Web data and automotive industry
How public web data can help understand the current state of the industry and see trends.
The automotive industry, especially in Europe, is facing tumultuous times. Factories are closing to raise margins, and the complete transition to EVs is going slower than expected. These vehicles are still too expensive for the masses, and the infrastructure is not homogeneous across the continent. R&D expenses for EVs and stricter regulations on ICE (internal combustion engine) vehicles are pushing up prices, making sales plummet and raising used car prices. In addition to all this, new players, especially from China, are coming to the European market with good products and affordable prices.
Before proceeding, let me thank NetNut, the platinum partner of the month. They have prepared a juicy offer for you: up to 1 TB of web unblocker for free.
Given this complexity, web data can add more pieces to the puzzle analysts and managers have to solve, allowing them to make more informed decisions.
In this post, we’ll examine several use cases. Some examples and websites will be specific to the Italian market, but the approach applies to every country.
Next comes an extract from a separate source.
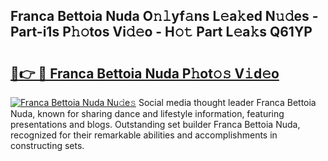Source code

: ## Franca Bettoia Nuda O𝚗𝚕yf𝚊ns L𝚎a𝚔ed N𝚞𝚍es - Part-i1s P𝚑𝚘tos Vi𝚍𝚎o - H𝚘𝚝 Part L𝚎a𝚔s Q61YP

# <h2><a href="http://kf52ao.oniu.top/?m=Franca+Bettoia+Nuda">🔗👉 🔴 Franca Bettoia Nuda P𝚑ot𝚘𝚜 V𝚒d𝚎o</a></h2>

[![Franca Bettoia Nuda Nu𝚍e𝚜](https://i.imgur.com/0qMVB7G.gif)](http://kf52ao.oniu.top/?m=Franca+Bettoia+Nuda)
Social media thought leader Franca Bettoia Nuda, known for sharing dance and lifestyle information, featuring presentations and blogs. Outstanding set builder Franca Bettoia Nuda, recognized for their remarkable abilities and accomplishments in constructing sets.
In particular, we’ll see the following use cases:
Monitoring Manufacturer Websites for Vehicle Availability and Dealers’ network
Scraping Used Car Listing Websites for Pricing and Demand Analysis
Analyzing EV Charger Data from Piattaforma Unica Nazionale (Italy’s EV charging platform)
Extracting Market Trends from UNRAE (Italian automotive sales statistics)
Scraping prices of new cars for market analysis
Each section highlights the use case, key data to collect, and tools/methodologies to implement the scraping and analysis. Let’s explore how data analysts in automotive can put web data to work.
1. Monitoring Manufacturer Websites for Vehicle Availability and Dealers’ network
During the first year of The Web Scraping Club, I wrote an article about scraping the Tesla website to create a dataset for alternative data, which is still valuable today.
The website remained the same, and the internal API we used is still available. With some basic requests, we can understand not only how many cars are available for sale in every zip code in the country but also the price of used models.
Tracking this API often enough can show us whether the availability of new cars ready to be sold is contracting or expanding. Combined with used car prices, this data can show the depreciation over time for every model.
Another interesting data we can scrape from manufacturer websites is the prices in different countries. Although some countries, like the USA, typically have different car configurations than Europe, it could be interesting to monitor the different prices around the world for the same model, especially in this period when tariffs seem to be the new buzzword.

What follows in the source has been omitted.